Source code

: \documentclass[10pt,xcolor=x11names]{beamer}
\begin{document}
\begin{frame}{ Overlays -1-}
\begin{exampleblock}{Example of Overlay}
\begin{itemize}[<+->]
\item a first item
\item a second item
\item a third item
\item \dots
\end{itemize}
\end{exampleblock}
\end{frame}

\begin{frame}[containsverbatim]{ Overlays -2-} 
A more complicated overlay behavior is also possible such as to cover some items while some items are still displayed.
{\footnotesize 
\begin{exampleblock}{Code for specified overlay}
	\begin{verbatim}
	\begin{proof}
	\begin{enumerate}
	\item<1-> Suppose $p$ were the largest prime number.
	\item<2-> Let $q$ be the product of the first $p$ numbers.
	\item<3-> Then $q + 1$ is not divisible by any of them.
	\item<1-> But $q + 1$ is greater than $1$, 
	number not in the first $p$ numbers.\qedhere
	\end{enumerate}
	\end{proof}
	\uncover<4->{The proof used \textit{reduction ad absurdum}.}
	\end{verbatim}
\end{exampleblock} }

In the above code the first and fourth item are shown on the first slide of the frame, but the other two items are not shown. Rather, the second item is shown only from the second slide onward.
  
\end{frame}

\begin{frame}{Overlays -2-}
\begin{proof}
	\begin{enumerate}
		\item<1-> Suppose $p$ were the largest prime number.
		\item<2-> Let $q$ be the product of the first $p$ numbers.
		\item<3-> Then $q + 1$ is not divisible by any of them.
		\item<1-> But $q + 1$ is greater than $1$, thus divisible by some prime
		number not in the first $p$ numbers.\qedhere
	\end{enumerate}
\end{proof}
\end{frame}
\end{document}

::::::::::

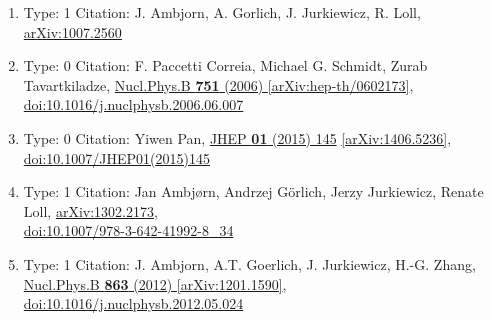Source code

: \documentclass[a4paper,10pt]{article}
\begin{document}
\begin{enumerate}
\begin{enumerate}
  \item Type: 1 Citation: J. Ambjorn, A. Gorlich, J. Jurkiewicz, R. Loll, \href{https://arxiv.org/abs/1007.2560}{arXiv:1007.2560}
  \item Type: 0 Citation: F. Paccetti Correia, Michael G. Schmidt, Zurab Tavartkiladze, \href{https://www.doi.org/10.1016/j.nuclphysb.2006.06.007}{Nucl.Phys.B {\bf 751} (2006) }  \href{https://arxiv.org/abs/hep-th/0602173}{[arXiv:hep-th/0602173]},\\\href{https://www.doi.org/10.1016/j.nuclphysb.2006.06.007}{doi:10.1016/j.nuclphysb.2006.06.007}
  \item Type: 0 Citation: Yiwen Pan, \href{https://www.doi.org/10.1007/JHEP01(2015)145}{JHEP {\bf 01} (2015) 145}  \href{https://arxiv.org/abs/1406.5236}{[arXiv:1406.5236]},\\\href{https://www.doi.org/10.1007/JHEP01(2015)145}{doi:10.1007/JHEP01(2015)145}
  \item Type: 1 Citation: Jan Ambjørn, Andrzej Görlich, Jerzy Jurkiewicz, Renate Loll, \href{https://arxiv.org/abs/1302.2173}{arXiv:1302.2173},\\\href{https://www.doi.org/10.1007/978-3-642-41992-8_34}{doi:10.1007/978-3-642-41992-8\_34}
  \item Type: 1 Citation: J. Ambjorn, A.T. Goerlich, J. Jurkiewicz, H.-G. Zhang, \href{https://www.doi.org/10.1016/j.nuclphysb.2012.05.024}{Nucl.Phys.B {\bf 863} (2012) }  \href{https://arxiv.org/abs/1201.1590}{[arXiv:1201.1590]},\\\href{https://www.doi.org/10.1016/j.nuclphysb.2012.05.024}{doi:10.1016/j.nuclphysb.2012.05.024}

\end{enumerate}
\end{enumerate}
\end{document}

::::::::::

• **How to complete this task**
Could you set down, word for word, only the lines above from the line with "A. Gorlich, J." to the line with "0 Citation: F.", including both?

• **Task output**
  \item Type: 1 Citation: J. Ambjorn, A. Gorlich, J. Jurkiewicz, R. Loll, \href{https://arxiv.org/abs/1007.2560}{arXiv:1007.2560}
  \item Type: 0 Citation: F. Paccetti Correia, Michael G. Schmidt, Zurab Tavartkiladze, \href{https://www.doi.org/10.1016/j.nuclphysb.2006.06.007}{Nucl.Phys.B {\bf 751} (2006) }  \href{https://arxiv.org/abs/hep-th/0602173}{[arXiv:hep-th/0602173]},\\\href{https://www.doi.org/10.1016/j.nuclphysb.2006.06.007}{doi:10.1016/j.nuclphysb.2006.06.007}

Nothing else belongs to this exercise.